Branford Marsalis' high-school musical

Date: 06.12.2009
Publication: Burlington Free Press.com
Author: Brent Hallenbeck

 

I know it was Branford Marsalis’ show tonight at the Flynn Center, but I couldn’t help but focus on his 18-year-old drummer Justin Faulkner after learning about the soon-to-graduate high-schooler at their Meet the Artist session a few hours earlier (see previous blog entry). This is no novelty act - the kid is impressive. He moves deftly from two-handed shuffle to a fuller, funkier beat, and delivered a couple of solos that rocked the house. When Marsalis wasn’t playing his saxophone and stood behind his three fellow musicians to watch and listen (which was often - he relishes sharing the load) he would bob his head to the rhythm and in approval of what Faulkner, pianist Joey Calderazzo and bass player Eric Revis were doing (Calderazzo, by the way, had a gorgeous piano solo on a beautiful tune he wrote called “The Blossom of Parting”; you can see all four band members in this fine photo from tonight by Free Press staffer Glenn Russell).

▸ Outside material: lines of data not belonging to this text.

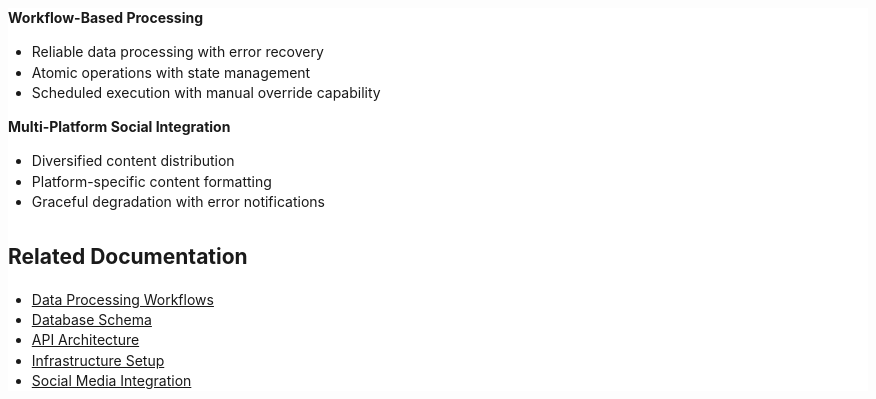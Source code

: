 **Workflow-Based Processing**
- Reliable data processing with error recovery
- Atomic operations with state management
- Scheduled execution with manual override capability

**Multi-Platform Social Integration**
- Diversified content distribution
- Platform-specific content formatting
- Graceful degradation with error notifications

## Related Documentation

- [Data Processing Workflows](./workflows)
- [Database Schema](./database)
- [API Architecture](./api)
- [Infrastructure Setup](./infrastructure)
- [Social Media Integration](./social)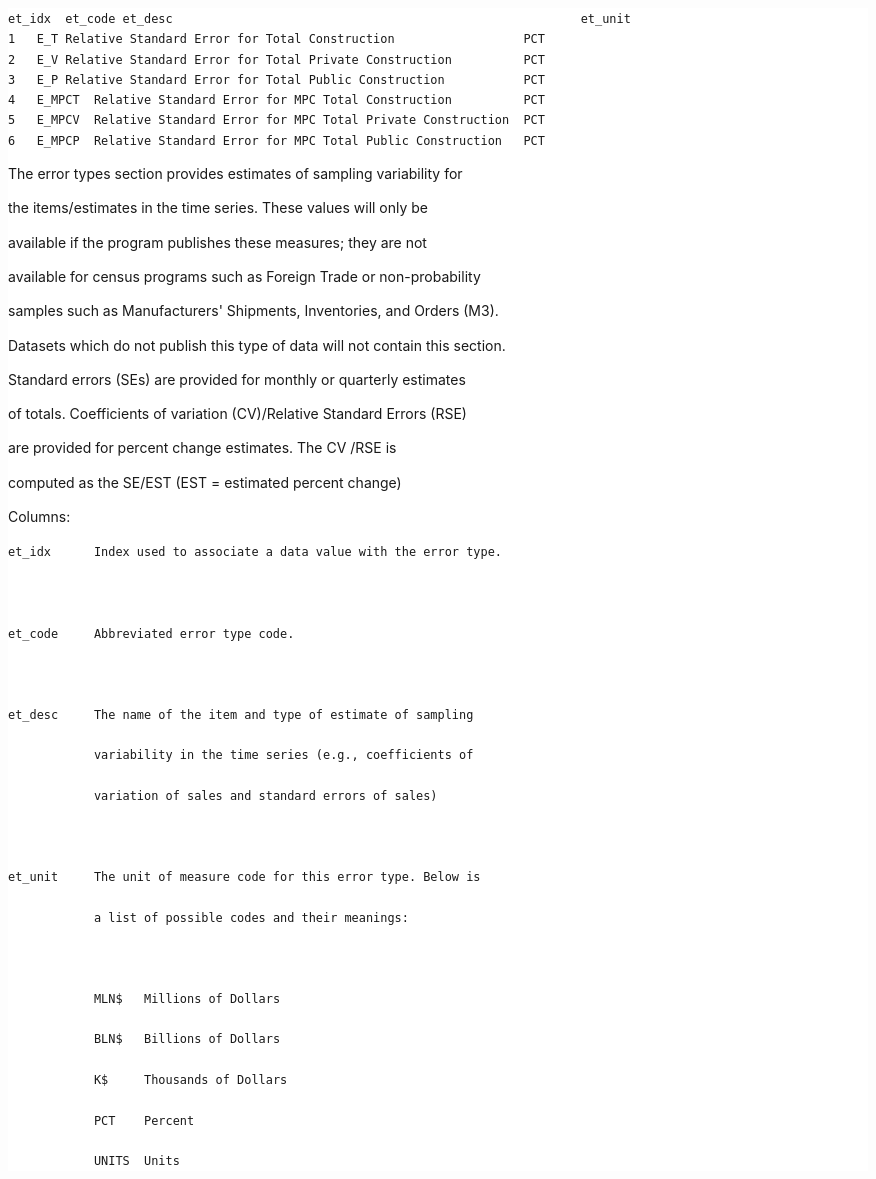     et_idx	et_code	et_desc	                                                        et_unit
    1	E_T	Relative Standard Error for Total Construction	                PCT
    2	E_V	Relative Standard Error for Total Private Construction	        PCT
    3	E_P	Relative Standard Error for Total Public Construction	        PCT
    4	E_MPCT	Relative Standard Error for MPC Total Construction	        PCT
    5	E_MPCV	Relative Standard Error for MPC Total Private Construction	PCT
    6	E_MPCP	Relative Standard Error for MPC Total Public Construction	PCT

The error types section provides estimates of sampling variability for  

the items/estimates in the time series. These values will only be  

available if the program publishes these measures; they are not  

available for census programs such as Foreign Trade or non-probability  

samples such as Manufacturers' Shipments, Inventories, and Orders  (M3). 

Datasets which do not publish this type of data will not contain this section.  



Standard errors (SEs) are provided for monthly or quarterly estimates  

of totals. Coefficients of variation (CV)/Relative Standard Errors  (RSE) 

are provided for percent change estimates. The CV /RSE is  

computed as the SE/EST (EST = estimated percent change)  



Columns:

    

	et_idx      Index used to associate a data value with the error type.    



	et_code     Abbreviated error type code.    

	

	et_desc     The name of the item and type of estimate of sampling                

				variability in the time series (e.g., coefficients of                

				variation of sales and standard errors of sales)    



	et_unit     The unit of measure code for this error type. Below is 

				a list of possible codes and their meanings:                



				MLN$   Millions of Dollars                

                BLN$   Billions of Dollars                

                K$     Thousands of Dollars                

                PCT    Percent                

                UNITS  Units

I looked for quibbles with Faulkner’s playing and, aside from one moment when I thought he was a little loud on the cymbals during one of Revis’ solos, I couldn’t find anything. The crowd loved his performance, too. At one point after one of Faulkner’s shining moments, a guy in the crowd yelled “Your drummer is awesome!” Marsalis wouldn’t have it. “His head is big enough,” he said to the crowd’s laughter.

Marsalis, known for his tough love, was more willing to say good things about the other high-schoolers who played tonight, the Vermont All State Jazz Ensemble. The first thing he talked about when he came on stage after the opening act was how impressed he was that they tackled a Duke Ellington number, “Such Sweet Thunder.” “That was cool. I was surprised,” Marsalis said, noting that when he was in high school 30 or so years ago the students were playing popular music like the theme from “Rocky” and Chuck Mangione’s “Feels So Good.”